EXERCISE DETAILS:
The required answer is a copy of each line in the entries below that includes "controller".

TASK DATA:
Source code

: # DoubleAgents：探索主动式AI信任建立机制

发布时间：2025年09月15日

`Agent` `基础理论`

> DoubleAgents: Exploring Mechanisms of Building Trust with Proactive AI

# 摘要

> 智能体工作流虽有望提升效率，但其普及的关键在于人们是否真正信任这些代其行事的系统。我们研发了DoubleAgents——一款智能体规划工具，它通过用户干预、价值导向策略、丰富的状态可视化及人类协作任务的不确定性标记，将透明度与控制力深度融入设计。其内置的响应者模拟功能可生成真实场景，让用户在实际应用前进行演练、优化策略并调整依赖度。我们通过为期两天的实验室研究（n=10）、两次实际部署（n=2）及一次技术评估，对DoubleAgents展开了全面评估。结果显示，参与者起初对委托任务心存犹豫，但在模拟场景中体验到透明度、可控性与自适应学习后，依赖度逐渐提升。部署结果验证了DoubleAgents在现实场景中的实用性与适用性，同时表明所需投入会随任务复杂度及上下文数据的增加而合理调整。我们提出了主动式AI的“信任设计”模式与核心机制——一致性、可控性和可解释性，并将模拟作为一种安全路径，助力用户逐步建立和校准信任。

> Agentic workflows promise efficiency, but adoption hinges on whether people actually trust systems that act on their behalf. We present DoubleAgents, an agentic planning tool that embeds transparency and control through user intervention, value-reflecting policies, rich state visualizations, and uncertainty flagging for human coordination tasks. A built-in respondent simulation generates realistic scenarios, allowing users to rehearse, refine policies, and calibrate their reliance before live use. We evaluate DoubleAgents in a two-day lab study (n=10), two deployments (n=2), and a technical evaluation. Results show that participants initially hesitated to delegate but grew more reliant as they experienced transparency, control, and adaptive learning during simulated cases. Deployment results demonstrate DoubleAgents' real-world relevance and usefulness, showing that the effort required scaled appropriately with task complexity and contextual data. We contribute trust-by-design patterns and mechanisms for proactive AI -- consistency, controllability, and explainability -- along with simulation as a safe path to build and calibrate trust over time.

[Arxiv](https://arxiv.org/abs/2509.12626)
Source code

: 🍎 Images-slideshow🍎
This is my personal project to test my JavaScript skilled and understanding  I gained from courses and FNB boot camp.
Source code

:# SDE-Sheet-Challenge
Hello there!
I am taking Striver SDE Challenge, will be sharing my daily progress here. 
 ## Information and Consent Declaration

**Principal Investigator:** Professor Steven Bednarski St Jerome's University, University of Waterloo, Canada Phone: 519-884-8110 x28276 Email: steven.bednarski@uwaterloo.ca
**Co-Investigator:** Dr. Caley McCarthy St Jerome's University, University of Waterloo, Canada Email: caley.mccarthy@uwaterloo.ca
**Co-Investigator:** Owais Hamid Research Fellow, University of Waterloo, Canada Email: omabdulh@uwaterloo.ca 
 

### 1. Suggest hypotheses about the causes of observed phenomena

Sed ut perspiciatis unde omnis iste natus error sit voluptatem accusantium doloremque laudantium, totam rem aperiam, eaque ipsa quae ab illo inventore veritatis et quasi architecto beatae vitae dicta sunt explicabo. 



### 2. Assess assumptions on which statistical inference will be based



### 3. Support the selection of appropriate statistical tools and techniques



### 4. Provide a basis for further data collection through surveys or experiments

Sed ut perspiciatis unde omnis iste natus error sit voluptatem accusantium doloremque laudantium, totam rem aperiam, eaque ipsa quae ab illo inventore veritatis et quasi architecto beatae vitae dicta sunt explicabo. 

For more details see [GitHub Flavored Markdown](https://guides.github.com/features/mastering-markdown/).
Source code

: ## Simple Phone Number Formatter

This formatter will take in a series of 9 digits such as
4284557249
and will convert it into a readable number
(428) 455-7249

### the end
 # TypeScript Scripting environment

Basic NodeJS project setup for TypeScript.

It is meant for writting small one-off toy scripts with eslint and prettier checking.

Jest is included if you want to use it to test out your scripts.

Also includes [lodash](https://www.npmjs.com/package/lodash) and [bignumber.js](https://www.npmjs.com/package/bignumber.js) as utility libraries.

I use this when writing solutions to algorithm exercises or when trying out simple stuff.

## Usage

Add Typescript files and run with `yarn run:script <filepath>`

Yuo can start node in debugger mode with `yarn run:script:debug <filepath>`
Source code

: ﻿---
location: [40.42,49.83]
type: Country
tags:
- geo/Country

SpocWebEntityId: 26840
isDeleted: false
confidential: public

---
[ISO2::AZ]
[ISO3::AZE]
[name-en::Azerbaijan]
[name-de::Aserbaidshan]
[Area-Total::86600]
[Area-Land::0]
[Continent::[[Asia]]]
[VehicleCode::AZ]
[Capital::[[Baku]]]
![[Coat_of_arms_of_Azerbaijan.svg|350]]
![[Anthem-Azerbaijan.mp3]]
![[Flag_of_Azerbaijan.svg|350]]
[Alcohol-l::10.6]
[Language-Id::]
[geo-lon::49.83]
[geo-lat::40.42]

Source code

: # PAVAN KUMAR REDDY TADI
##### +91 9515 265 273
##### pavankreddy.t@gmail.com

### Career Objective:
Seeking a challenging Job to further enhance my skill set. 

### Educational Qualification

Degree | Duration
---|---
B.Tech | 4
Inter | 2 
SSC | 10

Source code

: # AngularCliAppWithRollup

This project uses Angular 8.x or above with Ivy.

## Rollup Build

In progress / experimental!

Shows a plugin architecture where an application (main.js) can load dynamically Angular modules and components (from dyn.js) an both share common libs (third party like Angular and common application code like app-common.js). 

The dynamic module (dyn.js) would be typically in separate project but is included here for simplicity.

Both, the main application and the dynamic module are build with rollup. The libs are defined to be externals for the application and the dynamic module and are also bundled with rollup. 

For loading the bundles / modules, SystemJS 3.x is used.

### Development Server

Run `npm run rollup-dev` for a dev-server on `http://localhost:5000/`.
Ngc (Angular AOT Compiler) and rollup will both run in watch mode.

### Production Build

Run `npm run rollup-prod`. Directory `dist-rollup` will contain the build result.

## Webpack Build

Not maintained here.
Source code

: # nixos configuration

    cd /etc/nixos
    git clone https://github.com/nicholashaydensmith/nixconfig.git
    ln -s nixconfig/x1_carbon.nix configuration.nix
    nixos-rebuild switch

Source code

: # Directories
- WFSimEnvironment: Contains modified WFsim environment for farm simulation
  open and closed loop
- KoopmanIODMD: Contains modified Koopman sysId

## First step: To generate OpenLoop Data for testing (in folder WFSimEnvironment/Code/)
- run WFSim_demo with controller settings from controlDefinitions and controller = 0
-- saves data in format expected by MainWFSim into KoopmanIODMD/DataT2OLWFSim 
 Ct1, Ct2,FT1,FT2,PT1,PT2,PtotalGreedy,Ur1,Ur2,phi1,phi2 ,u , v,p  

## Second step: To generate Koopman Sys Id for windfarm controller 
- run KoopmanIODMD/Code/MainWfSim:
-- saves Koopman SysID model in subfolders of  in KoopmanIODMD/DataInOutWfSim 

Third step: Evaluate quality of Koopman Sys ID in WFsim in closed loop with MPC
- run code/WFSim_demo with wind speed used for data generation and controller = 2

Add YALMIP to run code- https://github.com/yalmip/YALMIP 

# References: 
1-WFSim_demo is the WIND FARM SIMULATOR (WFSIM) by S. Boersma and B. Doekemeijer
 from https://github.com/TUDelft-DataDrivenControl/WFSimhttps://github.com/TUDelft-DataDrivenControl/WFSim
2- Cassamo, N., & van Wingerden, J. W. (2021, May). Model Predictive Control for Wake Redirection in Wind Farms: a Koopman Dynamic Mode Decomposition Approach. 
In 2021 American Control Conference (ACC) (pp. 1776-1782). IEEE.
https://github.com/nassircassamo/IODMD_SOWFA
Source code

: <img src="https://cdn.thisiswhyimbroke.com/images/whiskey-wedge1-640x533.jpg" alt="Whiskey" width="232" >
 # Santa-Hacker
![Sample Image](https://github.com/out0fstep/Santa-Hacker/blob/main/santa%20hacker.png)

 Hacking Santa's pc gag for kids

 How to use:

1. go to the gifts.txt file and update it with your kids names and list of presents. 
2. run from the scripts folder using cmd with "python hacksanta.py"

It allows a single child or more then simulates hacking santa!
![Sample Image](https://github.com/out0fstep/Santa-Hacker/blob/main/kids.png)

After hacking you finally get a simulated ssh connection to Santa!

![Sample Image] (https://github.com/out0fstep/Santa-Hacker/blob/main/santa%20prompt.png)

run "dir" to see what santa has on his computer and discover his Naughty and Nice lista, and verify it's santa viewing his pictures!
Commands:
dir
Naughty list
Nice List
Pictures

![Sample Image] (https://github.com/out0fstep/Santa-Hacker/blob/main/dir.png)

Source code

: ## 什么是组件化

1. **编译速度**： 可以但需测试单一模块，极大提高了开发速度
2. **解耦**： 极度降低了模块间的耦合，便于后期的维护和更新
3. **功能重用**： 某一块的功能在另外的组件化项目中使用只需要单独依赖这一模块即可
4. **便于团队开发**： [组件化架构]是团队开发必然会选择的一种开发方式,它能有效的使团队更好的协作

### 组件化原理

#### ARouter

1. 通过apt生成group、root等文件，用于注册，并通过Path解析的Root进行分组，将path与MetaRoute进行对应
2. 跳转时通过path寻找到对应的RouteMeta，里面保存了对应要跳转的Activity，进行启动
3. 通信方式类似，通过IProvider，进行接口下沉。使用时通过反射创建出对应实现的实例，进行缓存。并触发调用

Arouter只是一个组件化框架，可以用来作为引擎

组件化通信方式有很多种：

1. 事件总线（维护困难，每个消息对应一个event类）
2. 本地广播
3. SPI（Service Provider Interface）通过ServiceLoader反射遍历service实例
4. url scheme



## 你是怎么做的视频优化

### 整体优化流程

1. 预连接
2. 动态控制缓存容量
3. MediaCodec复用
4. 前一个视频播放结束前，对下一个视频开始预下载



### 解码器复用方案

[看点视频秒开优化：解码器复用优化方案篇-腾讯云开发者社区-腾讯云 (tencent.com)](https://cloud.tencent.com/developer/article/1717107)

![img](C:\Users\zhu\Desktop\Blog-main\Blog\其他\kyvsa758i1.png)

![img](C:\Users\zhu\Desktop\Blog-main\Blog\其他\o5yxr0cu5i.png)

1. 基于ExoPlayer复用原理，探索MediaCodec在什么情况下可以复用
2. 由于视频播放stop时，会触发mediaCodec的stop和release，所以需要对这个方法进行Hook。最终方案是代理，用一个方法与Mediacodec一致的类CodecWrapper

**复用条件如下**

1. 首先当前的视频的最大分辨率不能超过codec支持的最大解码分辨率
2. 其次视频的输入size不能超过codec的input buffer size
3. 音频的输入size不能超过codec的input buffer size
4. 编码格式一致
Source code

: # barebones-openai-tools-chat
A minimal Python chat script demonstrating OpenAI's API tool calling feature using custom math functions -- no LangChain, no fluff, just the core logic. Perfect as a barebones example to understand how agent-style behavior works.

EXPECTED ANSWER:
- run WFSim_demo with controller settings from controlDefinitions and controller = 0
## Second step: To generate Koopman Sys Id for windfarm controller 
- run code/WFSim_demo with wind speed used for data generation and controller = 2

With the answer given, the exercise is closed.